This documentation is for an unreleased version of Apache Flink Table Store. We recommend you use the latest stable version.

Overview #

Flink Table Store is a unified storage to build dynamic tables for both streaming and batch processing in Flink, supporting high-speed data ingestion and timely data query.

Architecture #

As shown in the architecture above:

Read/Write: Table Store supports a versatile way to read/write data and perform OLAP queries.

For reads, it supports consuming data
- from historical snapshots (in batch mode),
- from the latest offset (in streaming mode), or
- reading incremental snapshots in a hybrid way.
For writes, it supports streaming synchronization from the changelog of databases (CDC) or batch insert/overwrite from offline data.

Ecosystem: In addition to Apache Flink, Table Store also supports read by other computation engines like Apache Hive, Apache Spark and Trino.

Internal: Under the hood, Table Store uses a hybrid storage architecture with a lake format to store historical data and a queue system to store incremental data. The former stores the columnar files on the filesystem/object-store and uses the LSM tree structure to support a large volume of data updates and high-performance queries.
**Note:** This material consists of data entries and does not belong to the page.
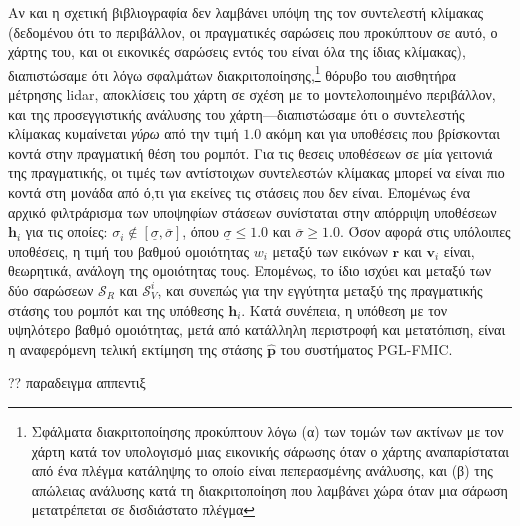 Αν και η σχετική βιβλιογραφία δεν λαμβάνει υπόψη της τον συντελεστή κλίμακας
(δεδομένου ότι το περιβάλλον, οι πραγματικές σαρώσεις που προκύπτουν σε αυτό, ο
χάρτης του, και οι εικονικές σαρώσεις εντός του είναι όλα της ίδιας κλίμακας),
διαπιστώσαμε ότι λόγω σφαλμάτων διακριτοποίησης,\footnote{Σφάλματα
διακριτοποίησης προκύπτουν λόγω (α) των τομών των ακτίνων με τον χάρτη κατά τον
υπολογισμό μιας εικονικής σάρωσης όταν ο χάρτης αναπαρίσταται από ένα πλέγμα
κατάληψης το οποίο είναι πεπερασμένης ανάλυσης, και (β) της απώλειας ανάλυσης
κατά τη διακριτοποίηση που λαμβάνει χώρα όταν μια σάρωση μετατρέπεται σε
δισδιάστατο πλέγμα} θόρυβο του αισθητήρα μέτρησης lidar, αποκλίσεις του χάρτη
σε σχέση με το μοντελοποιημένο περιβάλλον, και της προσεγγιστικής ανάλυσης του
χάρτη---διαπιστώσαμε ότι ο συντελεστής κλίμακας κυμαίνεται \textit{γύρω} από
την τιμή $1.0$ ακόμη και για υποθέσεις που βρίσκονται κοντά στην πραγματική
θέση του ρομπότ. Για τις θεσεις υποθέσεων σε μία γειτονιά της πραγματικής, οι
τιμές των αντίστοιχων συντελεστών κλίμακας μπορεί να είναι πιο κοντά στη μονάδα
από ό,τι για εκείνες τις στάσεις που δεν είναι. Επομένως ένα αρχικό φιλτράρισμα
των υποψηφίων στάσεων συνίσταται στην απόρριψη υποθέσεων $\bm{h}_i$ για τις
οποίες: $\sigma_i \not\in [\underline{\sigma}, \overline{\sigma}]$, όπου
$\underline{\sigma} \leq 1.0$ και $\overline{\sigma} \geq 1.0$. Όσον αφορά στις
υπόλοιπες υποθέσεις, η τιμή του βαθμού ομοιότητας $w_i$ μεταξύ των εικόνων
$\bm{r}$ και $\bm{v}_i$ είναι, θεωρητικά, ανάλογη της ομοιότητας τους.
Επομένως, το ίδιο ισχύει και μεταξύ των δύο σαρώσεων $\mathcal{S}_R$ και
$\mathcal{S}_V^i$, και συνεπώς για την εγγύτητα μεταξύ της πραγματικής στάσης
του ρομπότ και της υπόθεσης $\bm{h}_i$.  Κατά συνέπεια, η υπόθεση με τον
υψηλότερο βαθμό ομοιότητας, μετά από κατάλληλη περιστροφή και μετατόπιση, είναι
η αναφερόμενη τελική εκτίμηση της στάσης $\bm{\hat{p}}$ του συστήματος
PGL-FMIC.

?? παραδειγμα αππεντιξ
The latter uses Apache Kafka to capture data in real-time.

Unified Storage #

There are three types of connectors in Flink SQL.

Message queue, such as Apache Kafka, it is used in both source and intermediate stages in this pipeline, to guarantee the latency stay within seconds.
OLAP system, such as Clickhouse, it receives processed data in streaming fashion and serving user’s ad-hoc queries.
Batch storage, such as Apache Hive, it supports various operations of the traditional batch processing, including INSERT OVERWRITE.

Flink Table Store provides table abstraction. It is used in a way that does not differ from the traditional database:

In Flink batch execution mode, it acts like a Hive table and supports various operations of Batch SQL. Query it to see the latest snapshot.
In Flink streaming execution mode, it acts like a message queue. Query it acts like querying a stream changelog from a message queue where historical data never expires.